What if the government disapproved of your religious beliefs, and that disapproval caused you hardship with your bottom line?  Such was the story of Al Smith in 1990, a Native American whose pursuit of unemployment benefits resulted in two trips to the U.S. Supreme Court.  The decision resulting from this case has had widespread implications for religious freedom issues today. Not only did this case become the catalyst for federal legislation focused on shoring up protections for religious freedom, but it brought to the foreground a core question: Do religious people deserve exemptions from generally applicable laws that do not appear to target or inhibit religious practice?

***

Al Smith was a Native American man who struggled with alcoholism after graduating from high school. Finally, after a twenty year struggle with alcohol addiction, Al Smith attended Alcoholics Anonymous and became religious, turning to the Native American Religion.[2]  He stopped drinking and after 15 years began counseling recovering alcoholics. Within a few years “he had made a national reputation—and a good living—helping other Indian people deal with alcohol—and drug—abuse problems.”[3]
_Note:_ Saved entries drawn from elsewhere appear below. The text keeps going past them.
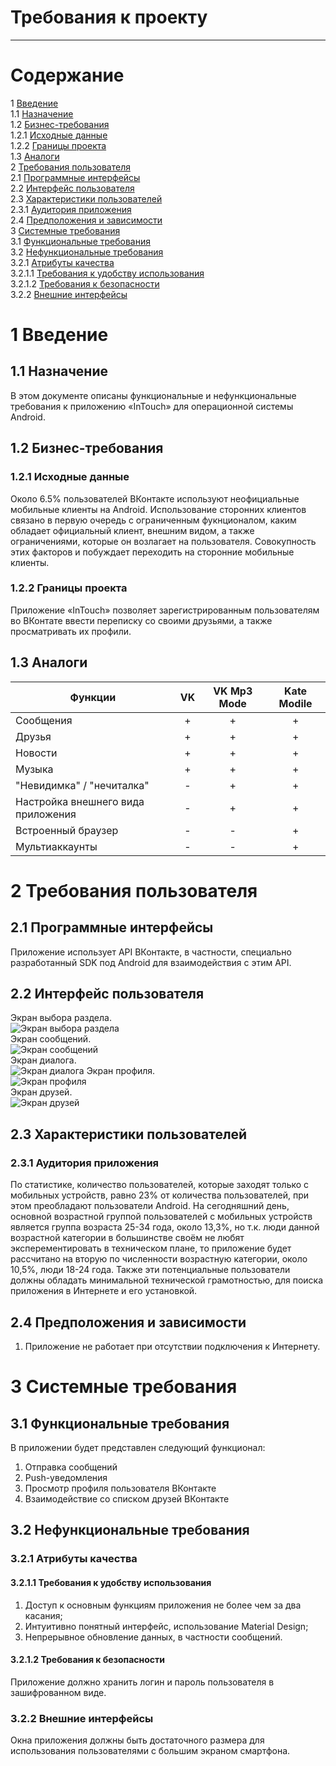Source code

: # Требования к проекту
---

# Содержание
1 [Введение](#intro)  
1.1 [Назначение](#appointment)  
1.2 [Бизнес-требования](#business_requirements)  
1.2.1 [Исходные данные](#initial_data)  
1.2.2 [Границы проекта](#project_boundary)  
1.3 [Аналоги](#analogues)  
2 [Требования пользователя](#user_requirements)  
2.1 [Программные интерфейсы](#software_interfaces)  
2.2 [Интерфейс пользователя](#user_interface)  
2.3 [Характеристики пользователей](#user_specifications)  
2.3.1 [Аудитория приложения](#application_audience)   
2.4 [Предположения и зависимости](#assumptions_and_dependencies)  
3 [Системные требования](#system_requirements)  
3.1 [Функциональные требования](#main_functions)  
3.2 [Нефункциональные требования](#non-functional_requirements)  
3.2.1 [Атрибуты качества](#quality_attributes)  
3.2.1.1 [Требования к удобству использования](#requirements_for_ease_of_use)  
3.2.1.2 [Требования к безопасности](#security_requirements)  
3.2.2 [Внешние интерфейсы](#external_interfaces)  


<a name="intro"/>

# 1 Введение

<a name="appointment"/>

## 1.1 Назначение
В этом документе описаны функциональные и нефункциональные требования к приложению «InTouch» для операционной системы Android.

<a name="business_requirements"/>

## 1.2 Бизнес-требования

<a name="initial_data"/>

### 1.2.1 Исходные данные
Около 6.5% пользователей ВКонтакте используют неофициальные мобильные клиенты на Android. Использование сторонних клиентов связано в первую очередь с ограниченным фукнционалом, каким обладает официальный клиент, внешним видом, а также ограничениями, которые он возлагает на пользователя. Совокупность этих факторов и побуждает переходить на сторонние мобильные клиенты.

<a name="project_boundary"/>

### 1.2.2 Границы проекта
Приложение «InTouch» позволяет зарегистрированным пользователям во ВКонтате ввести переписку со своими друзьями, а также просматривать их профили.

<a name="analogues"/>

## 1.3 Аналоги
 Функции |VK| VK Mp3 Mode | Kate Modile
--- | :-: | :-: | :-:
Сообщения |+|+|+
Друзья | +|+|+
Новости |+|+|+
Музыка | +|+|+
"Невидимка" / "нечиталка" | -|+|+
Настройка внешнего вида приложения | -|+|+
Встроенный браузер | -|-|+
Мультиаккаунты |- |-|+

<a name="user_requirements"/>

# 2 Требования пользователя

<a name="software_interfaces"/>

## 2.1 Программные интерфейсы
Приложение использует API ВКонтакте, в частности, специально разработанный SDK под Android для взаимодействия с этим API.

<a name="user_interface"/>

## 2.2 Интерфейс пользователя  
Экран выбора раздела.  
![Экран выбора раздела](../../Images/Mockups/MainMenu.PNG)  
Экран сообщений.  
![Экран сообщений](../../Images/Mockups/Messages.PNG)  
Экран диалога.  
![Экран диалога](../../Images/Mockups/Dialog.PNG)
Экран профиля.  
![Экран профиля](../../Images/Mockups/Profile.PNG)  
Экран друзей.  
![Экран друзей](../../Images/Mockups/Friends.PNG)  



<a name="user_specifications"/>

## 2.3 Характеристики пользователей

<a name="user_classes"/>

### 2.3.1 Аудитория приложения

По статистике, количество пользователей, которые заходят только с мобильных устройств, равно 23% от количества пользователей, при этом преобладают пользователи Android. На сегодняшний день, основной возрастной группой пользователей с мобильных устройств является группа возраста 25-34 года, около 13,3%, но т.к. люди данной возрастной категории в большинстве своём не любят эксперементировать в техническом плане, то приложение будет рассчитано на вторую по численности возрастную категории, около 10,5%, люди 18-24 года. Также эти потенциальные пользователи должны обладать минимальной технической грамотностью, для поиска приложения в Интернете и его установкой.

<a name="assumptions_and_dependencies"/>

## 2.4 Предположения и зависимости
1. Приложение не работает при отсутствии подключения к Интернету.

<a name="system_requirements"/>

# 3 Системные требования

<a name="main_functions"/>

## 3.1 Функциональные требования

В приложении будет представлен следующий функционал:
1. Отправка сообщений
2. Push-уведомления
3. Просмотр профиля пользователя ВКонтакте
4. Взаимодействие со списком друзей ВКонтакте


<a name="non-functional_requirements"/>

## 3.2 Нефункциональные требования

<a name="quality_attributes"/>

### 3.2.1 Атрибуты качества

<a name="requirements_for_ease_of_use"/>

#### 3.2.1.1 Требования к удобству использования
1. Доступ к основным функциям приложения не более чем за два касания;
2. Интуитивно понятный интерфейс, использование Material Design;
3. Непрерывное обновление данных, в частности сообщений.

<a name="security_requirements"/>

#### 3.2.1.2 Требования к безопасности
Приложение должно хранить логин и пароль пользователя в зашифрованном виде.

<a name="external_interfaces"/>

### 3.2.2 Внешние интерфейсы
Окна приложения должны быть достаточного размера для использования пользователями с большим экраном смартфона.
As a counselor for recovering alcoholics, Al Smith began working for Douglas County Council on Alcohol and Drug Abuse Prevention and Treatment (“ADAPT”) in Oregon. The supervisor, John Gardin, had a policy against any drug counselor using illegal drugs or alcohol.  Nearly two years after begin hired, Smith’s supervisor learned about Smith’s use of peyote. When Gardin confronted Al Smith about his peyote use, Smith told him that he planned to continue to use peyote as part of his religious worship. Gardin warned Smith that if he did, Smith ran the risk of termination. Smith again responded that he planned to use peyote, which he did during a religious ceremony two days later. The following Monday, March 5, 1984

Gardin called Al in and asked if he had gone to the meeting.  Yes, Al said.  Did you take peyote?  Gardin asked.  “I said, ‘Well, I took the sacred sacrament and prayed for you and the rest of you sick mothers,’” Al recalled.  “Well, I got fired.  He said, ‘Have your desk cleaned out and let your clients know you’ll be leaving at the end of the day.’”[4]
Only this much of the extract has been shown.